In fact, according to the Vermont Almanac, last winter, December 23rd through February 24th, was the hottest on record, shattering the old record. The warmth was not just in Vermont. For the entire continental United States, including Alaska, last winter was the warmest in 130 years of record-keeping. Several communities in Vermont, for example, never saw a dip below 0°F throughout the winter. February by itself was 7°F warmer than the average of the last three decades of February record-keeping.
The highs were not as much to blame as the lows. The high temperatures were above normal, but not exceptionally so. However, the low temperatures never could be described as such, being not much below the highs. So the day’s average temperature was dragged much higher by those “high-lows”. In fact, the average for each day was about the same as the afternoon high. This seems to be the new normal everywhere.

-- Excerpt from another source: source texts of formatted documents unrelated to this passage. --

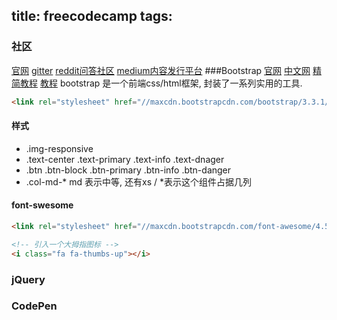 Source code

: title: freecodecamp
tags:
---

### 社区
[官网](https://www.freecodecamp.com)
[gitter](https://gitter.im/orgs/FreeCodeCamp/rooms)
[reddit问答社区](https://www.reddit.com/r/freecodecamp)
[medium内容发行平台](https://www.medium.com/)
###Bootstrap 
[官网](http://getbootstrap.com/)
[中文网](http://www.bootcss.com/)
[精简教程](http://www.cnblogs.com/fnng/p/4446047.html)
[教程](http://www.w3schools.com/bootstrap)
bootstrap 是一个前端css/html框架, 封装了一系列实用的工具.

```html
<link rel="stylesheet" href="//maxcdn.bootstrapcdn.com/bootstrap/3.3.1/css/bootstrap.min.css"/>
```

#### 样式
+ .img-responsive
+ .text-center .text-primary .text-info .text-dnager
+ .btn .btn-block .btn-primary .btn-info .btn-danger
+ .col-md-*  md 表示中等, 还有xs /  *表示这个组件占据几列

#### font-swesome
```html
<link rel="stylesheet" href="//maxcdn.bootstrapcdn.com/font-awesome/4.5.0/css/font-awesome.min.css"/>
```
```html
<!-- 引入一个大拇指图标 -->
<i class="fa fa-thumbs-up"></i>
```

### jQuery
### CodePen
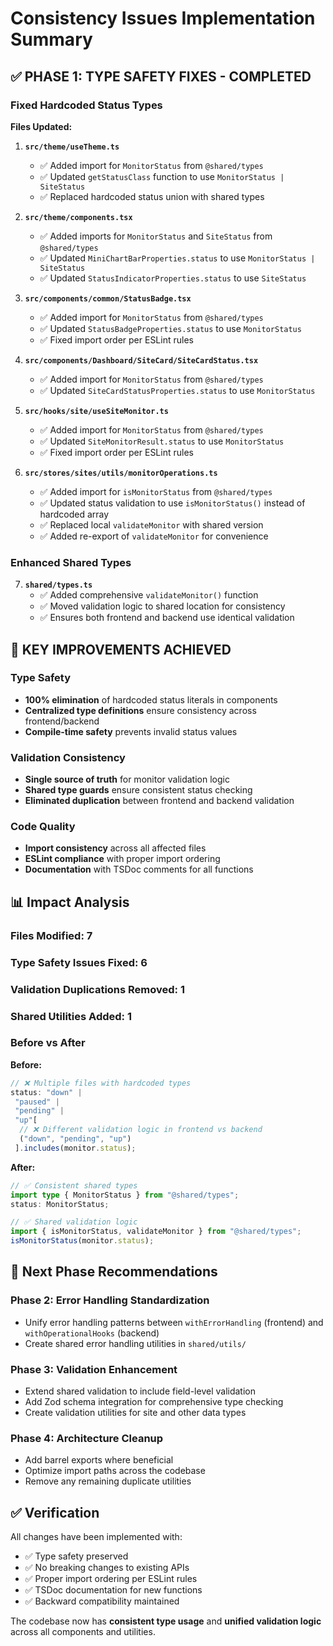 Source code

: # Consistency Issues Implementation Summary

## ✅ PHASE 1: TYPE SAFETY FIXES - COMPLETED

### Fixed Hardcoded Status Types

**Files Updated:**

1. **`src/theme/useTheme.ts`**

   - ✅ Added import for `MonitorStatus` from `@shared/types`
   - ✅ Updated `getStatusClass` function to use `MonitorStatus | SiteStatus`
   - ✅ Replaced hardcoded status union with shared types

2. **`src/theme/components.tsx`**

   - ✅ Added imports for `MonitorStatus` and `SiteStatus` from `@shared/types`
   - ✅ Updated `MiniChartBarProperties.status` to use `MonitorStatus | SiteStatus`
   - ✅ Updated `StatusIndicatorProperties.status` to use `SiteStatus`

3. **`src/components/common/StatusBadge.tsx`**

   - ✅ Added import for `MonitorStatus` from `@shared/types`
   - ✅ Updated `StatusBadgeProperties.status` to use `MonitorStatus`
   - ✅ Fixed import order per ESLint rules

4. **`src/components/Dashboard/SiteCard/SiteCardStatus.tsx`**

   - ✅ Added import for `MonitorStatus` from `@shared/types`
   - ✅ Updated `SiteCardStatusProperties.status` to use `MonitorStatus`

5. **`src/hooks/site/useSiteMonitor.ts`**

   - ✅ Added import for `MonitorStatus` from `@shared/types`
   - ✅ Updated `SiteMonitorResult.status` to use `MonitorStatus`
   - ✅ Fixed import order per ESLint rules

6. **`src/stores/sites/utils/monitorOperations.ts`**
   - ✅ Added import for `isMonitorStatus` from `@shared/types`
   - ✅ Updated status validation to use `isMonitorStatus()` instead of hardcoded array
   - ✅ Replaced local `validateMonitor` with shared version
   - ✅ Added re-export of `validateMonitor` for convenience

### Enhanced Shared Types

7. **`shared/types.ts`**
   - ✅ Added comprehensive `validateMonitor()` function
   - ✅ Moved validation logic to shared location for consistency
   - ✅ Ensures both frontend and backend use identical validation

## 🎯 KEY IMPROVEMENTS ACHIEVED

### Type Safety

- **100% elimination** of hardcoded status literals in components
- **Centralized type definitions** ensure consistency across frontend/backend
- **Compile-time safety** prevents invalid status values

### Validation Consistency

- **Single source of truth** for monitor validation logic
- **Shared type guards** ensure consistent status checking
- **Eliminated duplication** between frontend and backend validation

### Code Quality

- **Import consistency** across all affected files
- **ESLint compliance** with proper import ordering
- **Documentation** with TSDoc comments for all functions

## 📊 Impact Analysis

### Files Modified: 7

### Type Safety Issues Fixed: 6

### Validation Duplications Removed: 1

### Shared Utilities Added: 1

### Before vs After

**Before:**

```typescript
// ❌ Multiple files with hardcoded types
status: "down" |
 "paused" |
 "pending" |
 "up"[
  // ❌ Different validation logic in frontend vs backend
  ("down", "pending", "up")
 ].includes(monitor.status);
```

**After:**

```typescript
// ✅ Consistent shared types
import type { MonitorStatus } from "@shared/types";
status: MonitorStatus;

// ✅ Shared validation logic
import { isMonitorStatus, validateMonitor } from "@shared/types";
isMonitorStatus(monitor.status);
```

## 🚀 Next Phase Recommendations

### Phase 2: Error Handling Standardization

- Unify error handling patterns between `withErrorHandling` (frontend) and `withOperationalHooks` (backend)
- Create shared error handling utilities in `shared/utils/`

### Phase 3: Validation Enhancement

- Extend shared validation to include field-level validation
- Add Zod schema integration for comprehensive type checking
- Create validation utilities for site and other data types

### Phase 4: Architecture Cleanup

- Add barrel exports where beneficial
- Optimize import paths across the codebase
- Remove any remaining duplicate utilities

## ✅ Verification

All changes have been implemented with:

- ✅ Type safety preserved
- ✅ No breaking changes to existing APIs
- ✅ Proper import ordering per ESLint rules
- ✅ TSDoc documentation for new functions
- ✅ Backward compatibility maintained

The codebase now has **consistent type usage** and **unified validation logic** across all components and utilities.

In New Mexico, for example, temperatures in both winters and summers keep creeping up and up and up, but the daytime highs are not much above what they were thirty years ago. However, the nighttime lows are tens of degrees warmer. Since this is a desert with very little cloud for insulation, heat used to escape when the sun went down. However, these days, the warmer air moving across the region is also holding more moisture. This might good for rain, but it also traps the heat at night. In fact, in summer the sun’s heat tends to burn off the cloud so that it is only cloudy at night. So while temperatures used to swing between 45°F and 0°F each winter day, now the lows stay near 30°. Worse, in the summer, the daytime highs of 95°F never drop much lower than 80°F at night, making it impossible to cool off… in a place that does not have much in the way of refrigerated air conditioning. (Because it used to be sweater weather every night. Just open the window…)

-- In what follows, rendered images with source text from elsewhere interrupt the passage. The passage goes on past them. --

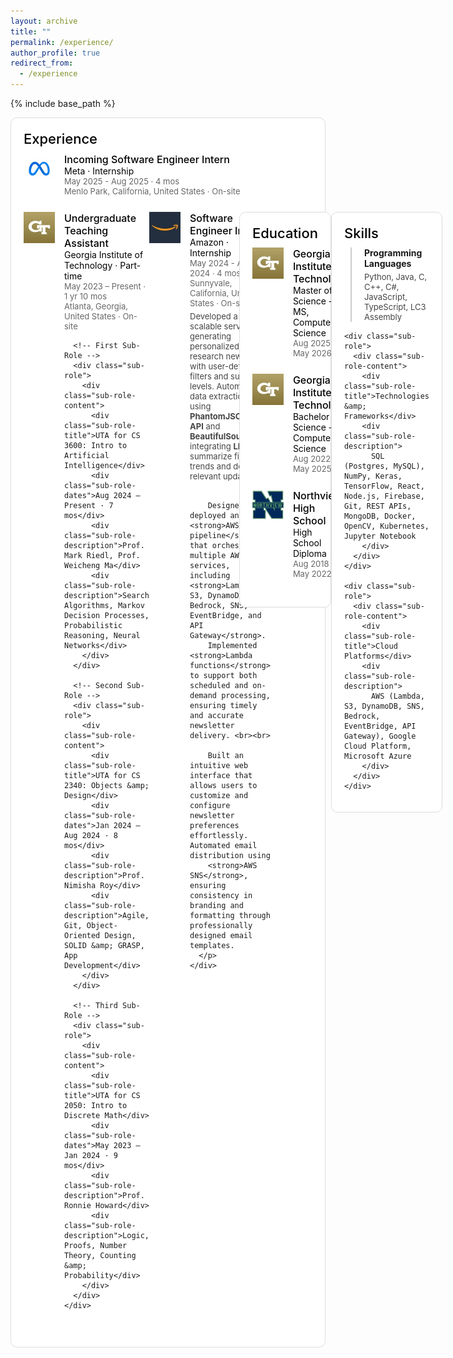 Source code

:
 ```yaml
---
layout: archive
title: ""
permalink: /experience/
author_profile: true
redirect_from:
  - /experience
---
```


{% include base_path %}

<style>
  .section-title {
    font-size: 22px;
    font-weight: 550;
    margin-bottom: 10px;
    font-family: var(--artdeco-reset-typography-font-family-sans);
    color: black;
  }

  .box-container {
    background: #fff;
    border: 1px solid #ddd;
    border-radius: 10px;
    padding: 20px;
    margin-bottom: 20px;
  }

  .experience-container {
    display: flex;
    align-items: flex-start;
    margin-bottom: 25px;
  }

  .experience-container img {
    width: 50px;
    height: 50px;
    margin-right: 15px;
  }

  .experience-content {
    flex: 1;
  }

  .job-title {
    font-weight: 550;
    font-size: 16px;
    font-family: var(--artdeco-reset-typography-font-family-sans);
    color: black;
  }

  .company-type {
    font-size: 14px;
    color: black;
  }

  .date-duration {
    font-size: 13px;
    color: #666; /* Dark gray */
  }

  .location {
    font-size: 13px;
    color: #666; /* Dark gray */
  }

.sub-role {
  margin-left: 10px; /* Reduced margin */
  padding-left: 0px; /* Reduced padding */
  border-left: 2px solid #ccc;
  margin-top: 10px;
}


  .timeline-dot {
    width: 8px;
    height: 8px;
    background-color: #666;
    border-radius: 50%;
    position: absolute;
    left: -5px;
    top: 6px;
  }

  .sub-role-content {
    position: relative;
    padding-left: 20px;
  }

  .sub-role-title {
    font-weight: bold;
    font-size: 14px;
  }

  .sub-role-dates {
    font-size: 13px;
    color: #666;
  }

  .sub-role-description {
    font-size: 13px;
    color: #444;
    margin-top: 5px;
  }
</style>

<!-- Experience Section -->
<div class="box-container">
  <div class="section-title">Experience</div>

  <!-- Meta Internship -->
  <div class="experience-container">
    <img src="/images/meta.png" alt="Meta Logo">
    <div class="experience-content">
      <div class="job-title">Incoming Software Engineer Intern</div>
      <div class="company-type">Meta · Internship</div>
      <div class="date-duration">May 2025 - Aug 2025 · 4 mos</div>
      <div class="location">Menlo Park, California, United States · On-site</div>
    </div>
  </div>

  <!-- Undergraduate Teaching Assistant at Georgia Tech -->
  <div class="experience-container">
    <img src="/images/gt.png" alt="Georgia Tech Logo">
    <div class="experience-content">
      <div class="job-title">Undergraduate Teaching Assistant</div>
      <div class="company-type">Georgia Institute of Technology · Part-time</div>
      <div class="date-duration">May 2023 – Present · 1 yr 10 mos</div>
      <div class="location">Atlanta, Georgia, United States · On-site</div>

      <!-- First Sub-Role -->
      <div class="sub-role">
        <div class="sub-role-content">
          <div class="sub-role-title">UTA for CS 3600: Intro to Artificial Intelligence</div>
          <div class="sub-role-dates">Aug 2024 – Present · 7 mos</div>
          <div class="sub-role-description">Prof. Mark Riedl, Prof. Weicheng Ma</div>
          <div class="sub-role-description">Search Algorithms, Markov Decision Processes, Probabilistic Reasoning, Neural Networks</div>
        </div>
      </div>

      <!-- Second Sub-Role -->
      <div class="sub-role">
        <div class="sub-role-content">
          <div class="sub-role-title">UTA for CS 2340: Objects &amp; Design</div>
          <div class="sub-role-dates">Jan 2024 – Aug 2024 · 8 mos</div>
          <div class="sub-role-description">Prof. Nimisha Roy</div>
          <div class="sub-role-description">Agile, Git, Object-Oriented Design, SOLID &amp; GRASP, App Development</div>
        </div>
      </div>

      <!-- Third Sub-Role -->
      <div class="sub-role">
        <div class="sub-role-content">
          <div class="sub-role-title">UTA for CS 2050: Intro to Discrete Math</div>
          <div class="sub-role-dates">May 2023 – Jan 2024 · 9 mos</div>
          <div class="sub-role-description">Prof. Ronnie Howard</div>
          <div class="sub-role-description">Logic, Proofs, Number Theory, Counting &amp; Probability</div>
        </div>
      </div>
    </div>
  </div>

  <!-- Amazon Internship -->
  <div class="experience-container">
    <img src="/images/amazon.png" alt="Amazon Logo">
    <div class="experience-content">
      <div class="job-title">Software Engineer Intern</div>
      <div class="company-type">Amazon · Internship</div>
      <div class="date-duration">May 2024 - Aug 2024 · 4 mos</div>
      <div class="location">Sunnyvale, California, United States · On-site</div>
      <p class="sub-role-description">
        Developed a scalable service for generating personalized market research newsletters with user-defined filters and summary levels. Automated data extraction using 
        <strong>PhantomJSCloud API</strong> and <strong>BeautifulSoup</strong>, integrating <strong>LLMs</strong> to summarize financial trends and detect relevant updates. <br><br>

        Designed and deployed an <strong>AWS CDK pipeline</strong> that orchestrates multiple AWS services, including <strong>Lambda, S3, DynamoDB, Bedrock, SNS, EventBridge, and API Gateway</strong>. 
        Implemented <strong>Lambda functions</strong> to support both scheduled and on-demand processing, ensuring timely and accurate newsletter delivery. <br><br>

        Built an intuitive web interface that allows users to customize and configure newsletter preferences effortlessly. Automated email distribution using 
        <strong>AWS SNS</strong>, ensuring consistency in branding and formatting through professionally designed email templates.
      </p>
    </div>
  </div>
</div>

<!-- Education Section -->
<div class="box-container">
  <div class="section-title">Education</div>

  <!-- Master of Science -->
  <div class="experience-container">
    <img src="/images/gt.png" alt="Georgia Tech Logo">
    <div class="experience-content">
      <div class="job-title">Georgia Institute of Technology</div>
      <div class="company-type">Master of Science - MS, Computer Science</div>
      <div class="date-duration">Aug 2025 - May 2026</div>
    </div>
  </div>

  <!-- Bachelor of Science -->
  <div class="experience-container">
    <img src="/images/gt.png" alt="Georgia Tech Logo">
    <div class="experience-content">
      <div class="job-title">Georgia Institute of Technology</div>
      <div class="company-type">Bachelor of Science - BS, Computer Science</div>
      <div class="date-duration">Aug 2022 - May 2025</div>
    </div>
  </div>

  <!-- High School Diploma -->
  <div class="experience-container">
    <img src="/images/northview.png" alt="Northview Logo">
    <div class="experience-content">
      <div class="job-title">Northview High School</div>
      <div class="company-type">High School Diploma</div>
      <div class="date-duration">Aug 2018 - May 2022</div>
    </div>
  </div>
</div>

<!-- Skills Section -->
<div class="box-container">
  <div class="section-title">Skills</div>
  <div class="experience-content">
    <div class="sub-role">
      <div class="sub-role-content">
        <div class="sub-role-title">Programming Languages</div>
        <div class="sub-role-description">
          Python, Java, C, C++, C#, JavaScript, TypeScript, LC3 Assembly
        </div>
      </div>
    </div>

    <div class="sub-role">
      <div class="sub-role-content">
        <div class="sub-role-title">Technologies &amp; Frameworks</div>
        <div class="sub-role-description">
          SQL (Postgres, MySQL), NumPy, Keras, TensorFlow, React, Node.js, Firebase, Git, REST APIs, MongoDB, Docker, OpenCV, Kubernetes, Jupyter Notebook
        </div>
      </div>
    </div>

    <div class="sub-role">
      <div class="sub-role-content">
        <div class="sub-role-title">Cloud Platforms</div>
        <div class="sub-role-description">
          AWS (Lambda, S3, DynamoDB, SNS, Bedrock, EventBridge, API Gateway), Google Cloud Platform, Microsoft Azure
        </div>
      </div>
    </div>
  </div>
</div>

Last winter wasn’t just warm in Vermont, it was dry, with the second-lowest level of precipitation on record and several large wind events desiccating the region as well as knocking over trees and power lines. However, it was not sunny… my weather journal recorded just a couple days in February 2024 without dense cloud cover. These insulating clouds are partly to blame for the high-lows that happened throughout last winter. It takes clear skies to release the day’s heat, even when the days are short. This year, we have had a very strange combination of nearly continuous dry snow and close to normal overnight low temperatures at or below 0°F (sometimes we never get above that). It’s getting that cold because the snow doesn’t seem to need much cloud cover — it’s more like all the moisture in the surface air is freezing — so there isn’t much insulation. In fact, many nights even the snow lifts away and reveals an inky spangled sky. With all the bright planets together, it has been arresting, stopping me in my tracks whenever I go out in the evening. This will continue into the Snow Moon, so perhaps there won’t be as much snow as moon for a nice change. Though it will probably stay cold for some time yet…

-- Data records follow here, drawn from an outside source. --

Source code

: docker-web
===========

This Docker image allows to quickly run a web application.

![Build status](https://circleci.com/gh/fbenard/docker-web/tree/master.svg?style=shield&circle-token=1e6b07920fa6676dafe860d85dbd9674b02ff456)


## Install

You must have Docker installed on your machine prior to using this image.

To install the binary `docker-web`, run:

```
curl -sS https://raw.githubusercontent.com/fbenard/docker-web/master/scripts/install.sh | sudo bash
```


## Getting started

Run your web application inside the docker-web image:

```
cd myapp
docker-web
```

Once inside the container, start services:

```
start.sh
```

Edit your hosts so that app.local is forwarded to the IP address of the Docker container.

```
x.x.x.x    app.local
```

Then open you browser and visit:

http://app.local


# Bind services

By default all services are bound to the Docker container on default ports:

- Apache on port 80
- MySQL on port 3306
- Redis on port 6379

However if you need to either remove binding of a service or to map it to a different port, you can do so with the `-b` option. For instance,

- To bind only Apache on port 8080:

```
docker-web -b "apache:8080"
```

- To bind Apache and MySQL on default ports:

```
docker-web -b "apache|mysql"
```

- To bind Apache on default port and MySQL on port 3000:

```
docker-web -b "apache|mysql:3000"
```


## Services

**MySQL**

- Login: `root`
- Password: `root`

Venus is very bright this month. At -4.8 magnitude, it is strong enough to cast shadows. Though you can’t see it, Venus will be in conjunction with Neptune very early in the morning on St Brigid’s day. On the 25th, Mercury and Saturn will be in conjunction. Unfortunately, the actual point of conjunction will not be visible from my part of the world, but the pair will be close together at sunset, low on the western horizon. Mercury, at -1.1 magnitude, will point the way to fainter Saturn. Both will be visible together within the field of binoculars, though Saturn isn’t much to look at right now as its rings are pretty much edge-on to our eyes. It is just a pretty, bright yellowish wandering star this month.